Exercise details> Having read the data, transcribe all of it without deviation.
[Start of Attachment]
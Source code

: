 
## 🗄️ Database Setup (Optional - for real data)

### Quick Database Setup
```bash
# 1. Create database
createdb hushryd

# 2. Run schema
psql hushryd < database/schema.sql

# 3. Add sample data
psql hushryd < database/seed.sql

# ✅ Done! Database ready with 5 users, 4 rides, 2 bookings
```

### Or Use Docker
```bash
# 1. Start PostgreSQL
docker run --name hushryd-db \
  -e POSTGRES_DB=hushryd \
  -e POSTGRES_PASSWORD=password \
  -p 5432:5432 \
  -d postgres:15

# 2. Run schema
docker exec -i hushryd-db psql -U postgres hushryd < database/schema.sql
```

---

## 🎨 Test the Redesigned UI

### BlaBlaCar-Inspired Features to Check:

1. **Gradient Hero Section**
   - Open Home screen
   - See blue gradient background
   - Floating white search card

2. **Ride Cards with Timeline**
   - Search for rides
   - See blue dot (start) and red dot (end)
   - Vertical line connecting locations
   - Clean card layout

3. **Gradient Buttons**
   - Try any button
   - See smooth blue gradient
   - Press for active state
[End of Attachment]
Written answer>
Source code

: 
## 🗄️ Database Setup (Optional - for real data)

### Quick Database Setup
```bash
# 1. Create database
createdb hushryd

# 2. Run schema
psql hushryd < database/schema.sql

# 3. Add sample data
psql hushryd < database/seed.sql

# ✅ Done! Database ready with 5 users, 4 rides, 2 bookings
```

### Or Use Docker
```bash
# 1. Start PostgreSQL
docker run --name hushryd-db \
  -e POSTGRES_DB=hushryd \
  -e POSTGRES_PASSWORD=password \
  -p 5432:5432 \
  -d postgres:15

# 2. Run schema
docker exec -i hushryd-db psql -U postgres hushryd < database/schema.sql
```

---

## 🎨 Test the Redesigned UI

### BlaBlaCar-Inspired Features to Check:

1. **Gradient Hero Section**
   - Open Home screen
   - See blue gradient background
   - Floating white search card

2. **Ride Cards with Timeline**
   - Search for rides
   - See blue dot (start) and red dot (end)
   - Vertical line connecting locations
   - Clean card layout

3. **Gradient Buttons**
   - Try any button
   - See smooth blue gradient
   - Press for active state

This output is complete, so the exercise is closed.